- **The task**: The whole listing, exactly as given: write it out, leaving out each image.

⁂

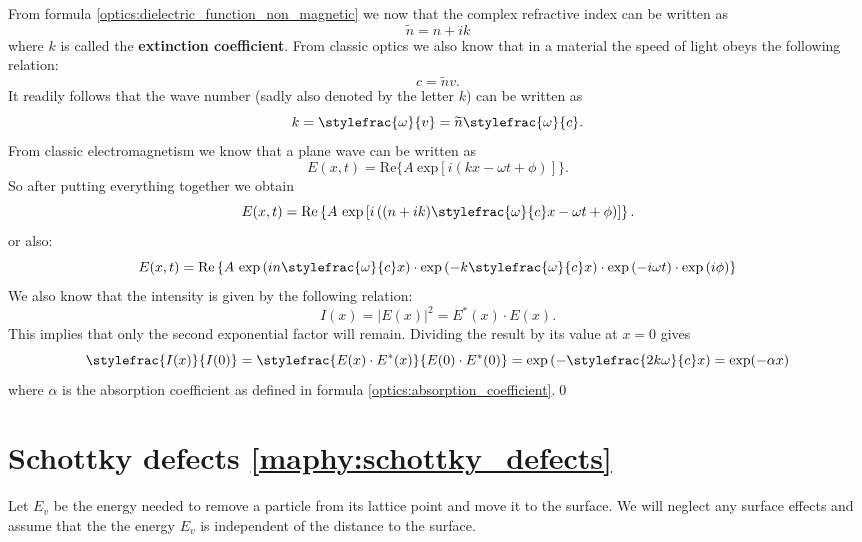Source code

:     From formula \ref{optics:dielectric_function_non_magnetic} we now that the complex refractive index can be written as \[\widetilde{n} = n+ik\] where $k$ is called the \textbf{extinction coefficient}. From classic optics we also know that in a material the speed of light obeys the following relation: \[c = \widetilde{n}v.\] It readily follows that the wave number (sadly also denoted by the letter $k$) can be written as \[k = \stylefrac{\omega}{v} = \widetilde{n}\stylefrac{\omega}{c}.\] From classic electromagnetism we know that a plane wave can be written as \[E(x, t) = \text{Re}\big\{A\ \text{exp}\left[i(kx - \omega t + \phi)\right]\big\}.\] So after putting everything together we obtain \[E(x, t) = \text{Re}\left\{A\ \text{exp}\left[i\left((n+ik)\stylefrac{\omega}{c}x - \omega t + \phi\right)\right]\right\}.\] or also:\[E(x, t) = \text{Re}\left\{A\ \text{exp}\left(in\stylefrac{\omega}{c}x\right)\cdot\text{exp}\left(-k\stylefrac{\omega}{c}x\right)\cdot\text{exp}\left(-i\omega t\right)\cdot\text{exp}\left(i\phi\right)\right\}\] We also know that the intensity is given by the following relation:\[I(x) = |E(x)|^2 = E^*(x)\cdot E(x).\]
    This implies that only the second exponential factor will remain. Dividing the result by its value at $x=0$ gives \[\stylefrac{I(x)}{I(0)} = \stylefrac{E(x)\cdot E^*(x)}{E(0)\cdot E^*(0)} = \text{exp}\left(-\stylefrac{2k\omega}{c}x\right) = \text{exp}(-\alpha x)\]
    where $\alpha$ is the absorption coefficient as defined in formula \ref{optics:absorption_coefficient}.\qed

\section{Schottky defects \ref{maphy:schottky_defects}}\label{deriv:schottky_defects}

    Let $E_v$ be the energy needed to remove a particle from its lattice point and move it to the surface. We will neglect any surface effects and assume that the the energy $E_v$ is independent of the distance to the surface.

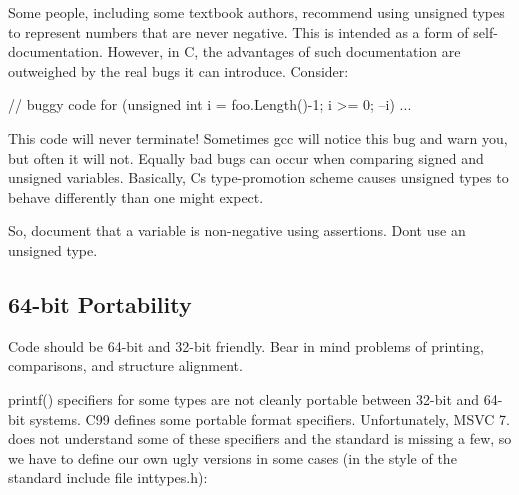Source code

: Some people, including some textbook authors, recommend using unsigned types to represent numbers that are never negative. This is intended as a form of self-\/documentation. However, in C, the advantages of such documentation are outweighed by the real bugs it can introduce. Consider\+:


\begin{DoxyCode}
\textcolor{comment}{// buggy code}
\textcolor{keywordflow}{for} (\textcolor{keywordtype}{unsigned} \textcolor{keywordtype}{int} i = foo.Length()-1; i >= 0; --i) ...
\end{DoxyCode}


This code will never terminate! Sometimes gcc will notice this bug and warn you, but often it will not. Equally bad bugs can occur when comparing signed and unsigned variables. Basically, C\textquotesingle{}s type-\/promotion scheme causes unsigned types to behave differently than one might expect.

So, document that a variable is non-\/negative using assertions. Don\textquotesingle{}t use an unsigned type.

\subsection*{64-\/bit Portability}

Code should be 64-\/bit and 32-\/bit friendly. Bear in mind problems of printing, comparisons, and structure alignment.


\begin{DoxyItemize}
\item {\ttfamily printf()} specifiers for some types are not cleanly portable between 32-\/bit and 64-\/bit systems. C99 defines some portable format specifiers. Unfortunately, M\+S\+VC 7. does not understand some of these specifiers and the standard is missing a few, so we have to define our own ugly versions in some cases (in the style of the standard include file inttypes.\+h)\+:
\end{DoxyItemize}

⁂

- **Output**:
Source code

:     From formula \ref{optics:dielectric_function_non_magnetic} we now that the complex refractive index can be written as \[\widetilde{n} = n+ik\] where $k$ is called the \textbf{extinction coefficient}. From classic optics we also know that in a material the speed of light obeys the following relation: \[c = \widetilde{n}v.\] It readily follows that the wave number (sadly also denoted by the letter $k$) can be written as \[k = \stylefrac{\omega}{v} = \widetilde{n}\stylefrac{\omega}{c}.\] From classic electromagnetism we know that a plane wave can be written as \[E(x, t) = \text{Re}\big\{A\ \text{exp}\left[i(kx - \omega t + \phi)\right]\big\}.\] So after putting everything together we obtain \[E(x, t) = \text{Re}\left\{A\ \text{exp}\left[i\left((n+ik)\stylefrac{\omega}{c}x - \omega t + \phi\right)\right]\right\}.\] or also:\[E(x, t) = \text{Re}\left\{A\ \text{exp}\left(in\stylefrac{\omega}{c}x\right)\cdot\text{exp}\left(-k\stylefrac{\omega}{c}x\right)\cdot\text{exp}\left(-i\omega t\right)\cdot\text{exp}\left(i\phi\right)\right\}\] We also know that the intensity is given by the following relation:\[I(x) = |E(x)|^2 = E^*(x)\cdot E(x).\]
    This implies that only the second exponential factor will remain. Dividing the result by its value at $x=0$ gives \[\stylefrac{I(x)}{I(0)} = \stylefrac{E(x)\cdot E^*(x)}{E(0)\cdot E^*(0)} = \text{exp}\left(-\stylefrac{2k\omega}{c}x\right) = \text{exp}(-\alpha x)\]
    where $\alpha$ is the absorption coefficient as defined in formula \ref{optics:absorption_coefficient}.\qed

\section{Schottky defects \ref{maphy:schottky_defects}}\label{deriv:schottky_defects}

    Let $E_v$ be the energy needed to remove a particle from its lattice point and move it to the surface. We will neglect any surface effects and assume that the the energy $E_v$ is independent of the distance to the surface.

Source code

: Some people, including some textbook authors, recommend using unsigned types to represent numbers that are never negative. This is intended as a form of self-\/documentation. However, in C, the advantages of such documentation are outweighed by the real bugs it can introduce. Consider\+:


\begin{DoxyCode}
\textcolor{comment}{// buggy code}
\textcolor{keywordflow}{for} (\textcolor{keywordtype}{unsigned} \textcolor{keywordtype}{int} i = foo.Length()-1; i >= 0; --i) ...
\end{DoxyCode}


This code will never terminate! Sometimes gcc will notice this bug and warn you, but often it will not. Equally bad bugs can occur when comparing signed and unsigned variables. Basically, C\textquotesingle{}s type-\/promotion scheme causes unsigned types to behave differently than one might expect.

So, document that a variable is non-\/negative using assertions. Don\textquotesingle{}t use an unsigned type.

\subsection*{64-\/bit Portability}

Code should be 64-\/bit and 32-\/bit friendly. Bear in mind problems of printing, comparisons, and structure alignment.


\begin{DoxyItemize}
\item {\ttfamily printf()} specifiers for some types are not cleanly portable between 32-\/bit and 64-\/bit systems. C99 defines some portable format specifiers. Unfortunately, M\+S\+VC 7. does not understand some of these specifiers and the standard is missing a few, so we have to define our own ugly versions in some cases (in the style of the standard include file inttypes.\+h)\+:
\end{DoxyItemize}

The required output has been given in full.